细胞骨架在合成水凝胶中的强化。

Cytoskeletal stiffening in synthetic hydrogels.

机构信息

Radboud University, Institute for Molecules and Materials, Heyendaalseweg 135, 6525 AJ, Nijmegen, The Netherlands.

Radboud University Medical Centre, Radboud Institute for Molecular Life Sciences, Department of Tumor Immunology, Geert Grooteplein 26-28, 6500 HB, Nijmegen, The Netherlands.

出版信息

Nat Commun. 2019 Feb 5;10(1):609. doi: 10.1038/s41467-019-08569-4.

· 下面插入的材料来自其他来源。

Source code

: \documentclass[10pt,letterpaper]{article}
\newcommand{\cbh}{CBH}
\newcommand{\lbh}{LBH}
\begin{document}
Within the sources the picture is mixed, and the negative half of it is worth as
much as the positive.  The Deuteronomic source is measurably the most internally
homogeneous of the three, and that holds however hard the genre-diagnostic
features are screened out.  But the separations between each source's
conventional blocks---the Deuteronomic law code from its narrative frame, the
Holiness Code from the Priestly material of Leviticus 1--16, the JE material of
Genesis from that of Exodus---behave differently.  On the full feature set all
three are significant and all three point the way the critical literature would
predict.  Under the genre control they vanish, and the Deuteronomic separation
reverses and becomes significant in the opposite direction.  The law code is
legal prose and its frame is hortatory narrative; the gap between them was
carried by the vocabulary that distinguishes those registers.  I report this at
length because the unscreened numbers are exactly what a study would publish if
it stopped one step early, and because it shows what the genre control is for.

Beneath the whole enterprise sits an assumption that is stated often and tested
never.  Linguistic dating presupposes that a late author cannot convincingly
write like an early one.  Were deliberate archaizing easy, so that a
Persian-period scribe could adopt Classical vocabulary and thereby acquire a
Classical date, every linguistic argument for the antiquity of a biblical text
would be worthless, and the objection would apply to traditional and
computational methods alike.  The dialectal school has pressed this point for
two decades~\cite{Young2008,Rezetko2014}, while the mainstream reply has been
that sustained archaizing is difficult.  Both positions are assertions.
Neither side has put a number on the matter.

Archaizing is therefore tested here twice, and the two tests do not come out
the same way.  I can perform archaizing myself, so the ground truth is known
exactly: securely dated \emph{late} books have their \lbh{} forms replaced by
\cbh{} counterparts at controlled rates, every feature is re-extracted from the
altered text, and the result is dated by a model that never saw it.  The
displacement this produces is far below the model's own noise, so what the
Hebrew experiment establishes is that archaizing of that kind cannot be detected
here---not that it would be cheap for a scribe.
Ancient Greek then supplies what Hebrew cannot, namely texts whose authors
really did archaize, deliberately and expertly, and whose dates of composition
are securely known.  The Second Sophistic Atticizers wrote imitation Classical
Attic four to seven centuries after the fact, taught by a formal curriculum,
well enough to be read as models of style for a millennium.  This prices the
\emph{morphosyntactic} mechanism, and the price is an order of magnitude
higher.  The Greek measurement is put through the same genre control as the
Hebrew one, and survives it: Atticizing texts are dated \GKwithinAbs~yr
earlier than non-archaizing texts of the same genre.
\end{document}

DOI:10.1038/s41467-019-08569-4

PMID:30723211

原文链接:https://pmc.ncbi.nlm.nih.gov/articles/PMC6363731/

Abstract

Although common in biology, controlled stiffening of hydrogels in vitro is difficult to achieve; the required stimuli are commonly large and/or the stiffening amplitudes small. Here, we describe the hierarchical mechanics of ultra-responsive hybrid hydrogels composed of two synthetic networks, one semi-flexible and stress-responsive, the other flexible and thermoresponsive. Heating collapses the flexible network, which generates internal stress that causes the hybrid gel to stiffen up to 50 times its original modulus; an effect that is instantaneous and fully reversible. The average generated forces amount to ~1 pN per network fibre, which are similar to values found for stiffening resulting from myosin molecular motors in actin. The excellent control, reversible nature and large response gives access to many biological and bio-like applications, including tissue engineering with truly dynamic mechanics and life-like matter.

摘要

尽管在生物学中很常见，但体外控制水凝胶的刚度是很困难的；所需的刺激通常很大，且/或刚度幅度很小。在这里，我们描述了由两个合成网络组成的超响应混合水凝胶的分级力学特性，一个是半柔性和应激响应的，另一个是灵活和温敏的。加热会破坏柔性网络，从而产生内部应力，使混合凝胶的硬度增加到其原始模量的 50 倍；这种效果是瞬间的且完全可逆的。平均产生的力约为每根纤维 1 pN，与肌球蛋白分子马达在肌动蛋白中引起的硬度增加相当。这种出色的控制、可逆性和大响应使许多生物学和类生物学应用成为可能，包括具有真正动态力学和类生命物质的组织工程。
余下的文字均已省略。